Guest Blog: Football Coach

Each October, the Christian high school that I teach at takes the entire freshman class on a week-long canoe trip down the Colorado River. It is part outdoor education, part religious retreat, and part Deliverance. Because of my commitments with football, I am usually unable to go. However, that was not the case in 2000. On that trip, the naturalist assigned to my group had recently graduated from Brown with a degree in Anthropology. She was proud of the fact that she hadn’t shaved or washed her hair in over a year and her biggest worry at the time was who to vote for (she wanted to vote for Nader instead of Gore, but was afraid she was throwing her vote away). Needless to say, we had some interesting discussions.

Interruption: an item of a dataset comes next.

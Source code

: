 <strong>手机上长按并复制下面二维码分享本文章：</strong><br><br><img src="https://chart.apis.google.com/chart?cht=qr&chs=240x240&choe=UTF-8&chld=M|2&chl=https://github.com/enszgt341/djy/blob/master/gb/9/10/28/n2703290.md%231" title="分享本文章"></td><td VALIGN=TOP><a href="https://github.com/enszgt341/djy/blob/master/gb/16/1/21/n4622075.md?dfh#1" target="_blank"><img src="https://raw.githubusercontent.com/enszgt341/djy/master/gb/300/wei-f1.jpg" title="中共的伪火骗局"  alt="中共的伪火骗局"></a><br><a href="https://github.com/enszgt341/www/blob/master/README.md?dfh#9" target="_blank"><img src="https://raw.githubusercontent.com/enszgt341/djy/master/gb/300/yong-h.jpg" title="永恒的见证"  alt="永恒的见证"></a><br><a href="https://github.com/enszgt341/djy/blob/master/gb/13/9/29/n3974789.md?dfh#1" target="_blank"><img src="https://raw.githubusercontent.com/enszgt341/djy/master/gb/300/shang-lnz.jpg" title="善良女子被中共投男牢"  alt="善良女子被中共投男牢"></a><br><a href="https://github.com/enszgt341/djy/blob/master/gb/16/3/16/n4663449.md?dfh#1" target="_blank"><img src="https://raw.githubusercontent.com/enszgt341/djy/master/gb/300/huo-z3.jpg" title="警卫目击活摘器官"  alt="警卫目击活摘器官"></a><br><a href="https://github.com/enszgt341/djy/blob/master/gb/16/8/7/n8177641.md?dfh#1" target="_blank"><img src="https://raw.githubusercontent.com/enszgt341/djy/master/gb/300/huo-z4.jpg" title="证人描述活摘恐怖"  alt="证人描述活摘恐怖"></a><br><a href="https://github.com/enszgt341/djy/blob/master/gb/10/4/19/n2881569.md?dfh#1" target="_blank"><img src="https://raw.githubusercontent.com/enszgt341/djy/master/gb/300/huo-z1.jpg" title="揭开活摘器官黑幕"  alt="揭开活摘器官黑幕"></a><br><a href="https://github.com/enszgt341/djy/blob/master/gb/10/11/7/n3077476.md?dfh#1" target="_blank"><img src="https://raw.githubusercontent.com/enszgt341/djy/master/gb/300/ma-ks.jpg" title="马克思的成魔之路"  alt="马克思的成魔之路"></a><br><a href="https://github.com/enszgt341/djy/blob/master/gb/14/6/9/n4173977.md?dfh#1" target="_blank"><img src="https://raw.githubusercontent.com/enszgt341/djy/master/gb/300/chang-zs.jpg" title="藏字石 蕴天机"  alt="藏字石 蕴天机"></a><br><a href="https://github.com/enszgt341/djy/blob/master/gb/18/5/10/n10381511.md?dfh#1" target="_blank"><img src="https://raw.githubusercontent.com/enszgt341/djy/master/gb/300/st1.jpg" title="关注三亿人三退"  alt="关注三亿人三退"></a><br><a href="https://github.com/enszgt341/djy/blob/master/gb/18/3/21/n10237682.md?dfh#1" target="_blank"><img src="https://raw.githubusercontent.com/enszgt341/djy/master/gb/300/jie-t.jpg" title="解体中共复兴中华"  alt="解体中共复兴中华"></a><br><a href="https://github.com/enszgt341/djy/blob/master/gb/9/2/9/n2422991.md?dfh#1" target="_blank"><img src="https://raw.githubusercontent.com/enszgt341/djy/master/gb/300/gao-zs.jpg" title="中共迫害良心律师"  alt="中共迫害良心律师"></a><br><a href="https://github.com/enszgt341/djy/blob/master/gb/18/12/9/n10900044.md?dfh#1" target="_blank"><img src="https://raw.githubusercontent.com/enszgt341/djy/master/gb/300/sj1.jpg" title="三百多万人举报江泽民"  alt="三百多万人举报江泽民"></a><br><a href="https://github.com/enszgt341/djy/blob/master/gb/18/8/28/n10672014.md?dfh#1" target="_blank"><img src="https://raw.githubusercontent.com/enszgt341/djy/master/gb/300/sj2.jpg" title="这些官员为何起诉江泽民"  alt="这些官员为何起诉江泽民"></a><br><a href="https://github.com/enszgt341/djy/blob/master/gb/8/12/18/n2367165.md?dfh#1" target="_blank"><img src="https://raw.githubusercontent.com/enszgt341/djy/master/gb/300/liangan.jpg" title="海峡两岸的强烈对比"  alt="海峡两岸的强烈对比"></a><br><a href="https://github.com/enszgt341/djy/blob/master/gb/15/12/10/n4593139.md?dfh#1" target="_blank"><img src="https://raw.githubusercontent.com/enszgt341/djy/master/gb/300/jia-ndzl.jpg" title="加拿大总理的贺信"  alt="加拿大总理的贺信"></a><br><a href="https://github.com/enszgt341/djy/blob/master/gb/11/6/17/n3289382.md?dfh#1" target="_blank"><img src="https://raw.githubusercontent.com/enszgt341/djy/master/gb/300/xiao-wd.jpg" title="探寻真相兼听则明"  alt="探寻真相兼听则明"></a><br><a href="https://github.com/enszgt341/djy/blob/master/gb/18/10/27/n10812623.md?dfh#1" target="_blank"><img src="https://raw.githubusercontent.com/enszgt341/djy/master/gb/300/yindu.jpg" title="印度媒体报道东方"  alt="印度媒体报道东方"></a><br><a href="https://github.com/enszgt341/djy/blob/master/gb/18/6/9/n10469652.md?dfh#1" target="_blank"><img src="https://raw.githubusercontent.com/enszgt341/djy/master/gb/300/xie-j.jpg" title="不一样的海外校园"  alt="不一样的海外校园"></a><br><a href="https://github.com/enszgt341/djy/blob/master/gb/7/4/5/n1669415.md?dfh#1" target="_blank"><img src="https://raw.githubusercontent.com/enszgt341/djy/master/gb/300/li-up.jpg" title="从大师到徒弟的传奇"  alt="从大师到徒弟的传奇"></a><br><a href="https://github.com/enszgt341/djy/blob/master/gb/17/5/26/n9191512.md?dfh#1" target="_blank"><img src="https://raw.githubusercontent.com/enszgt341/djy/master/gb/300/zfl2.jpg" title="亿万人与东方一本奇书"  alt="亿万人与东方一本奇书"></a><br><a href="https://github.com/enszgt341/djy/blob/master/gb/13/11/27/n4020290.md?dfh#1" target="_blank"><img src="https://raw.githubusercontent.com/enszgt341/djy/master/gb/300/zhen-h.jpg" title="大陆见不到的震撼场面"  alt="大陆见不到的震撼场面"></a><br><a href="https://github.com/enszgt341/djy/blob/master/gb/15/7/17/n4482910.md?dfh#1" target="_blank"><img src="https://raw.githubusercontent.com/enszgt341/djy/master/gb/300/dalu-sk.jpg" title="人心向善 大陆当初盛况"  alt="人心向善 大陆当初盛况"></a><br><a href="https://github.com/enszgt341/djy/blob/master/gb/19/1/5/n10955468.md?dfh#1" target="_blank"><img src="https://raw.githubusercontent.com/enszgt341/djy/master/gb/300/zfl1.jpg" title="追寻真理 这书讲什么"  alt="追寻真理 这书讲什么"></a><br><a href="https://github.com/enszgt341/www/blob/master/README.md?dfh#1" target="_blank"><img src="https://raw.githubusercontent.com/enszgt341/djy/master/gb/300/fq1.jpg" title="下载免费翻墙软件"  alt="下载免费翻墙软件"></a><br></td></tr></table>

On one of the days, her nature lesson involved the water resources and management of the river. At the time, California was taking most of the water from the river to use for irrigation (most of the drinking water for southern California comes from northern California). The agreement between the states that had a claim to the water (primarily Arizona, Colorado, Nevada, and Utah) was almost up and each entity was jockeying for position. Of course the naturalist painted the picture that big, mean, California was taking more than her share. When she finished, one of the students asked if the other states would let California continue to have water from the river. When the naturalist did not answer, my response was “If they want to continue to eat they will.” Since California grows most of their food, it was an obvious statement, and that is, in fact, what has happened.

What does this have to do with the immigration problem? The answer is still the same. California grows most of the food, particularly fruits, vegetables, and dairy. To keep prices reasonable, agriculture relies on cheap labor. While I don’t know the exact numbers, most of the planting, growing, and certainly the harvesting is done by illegal immigrants. It seems an easy solution to send all of the illegal immigrants back to their country of origin, but who would grow the food? Are we really willing to pay $6 for a head of lettuce and $10 for a gallon of milk? We don’t like paying over $3 for a gallon of gas. If Reagan’s “trickle-down” theory of economy was effective, it would make sense that it would work in reverse. If food prices increased significantly, eventually it would drive up other prices.

To add to the problem, land in California is at a premium. Unlike many areas of the country that rely on agriculture, people want to live in California making land expensive. I know that will upset some people in other parts of the country, but there is a reason why Nebraska, Iowa, and others travel well to bowl games, while the California schools do not – who wants to leave southern California in December or January to go to San Antonio, Orlando, or Memphis? It has even become necessary for certain California counties to have restrictions on what percentages of land can be developed, leaving a certain percentage that has to be left to agriculture.

I don’t know what the solution is, but it isn’t an easy one. I’m not convinced there is a problem.
~~Football Coach

Football Coach Bio:

Football Coach is a life-long friend of mine (brother is not too strong a word). He was valedictorian of my high school class. He attended USC on academic scholarship, where he also played baseball. Today he teaches advanced high school math and is acknowledged nationally as one of the finest offensive minds in American high school football.

He also attached this comment with this guest post:

"Like you, I am uncomfortable siding with George W. against the likes of Sowell and Hewitt - it's like choosing Luke Walton as your teammate when Tim Duncan or Shaq is available."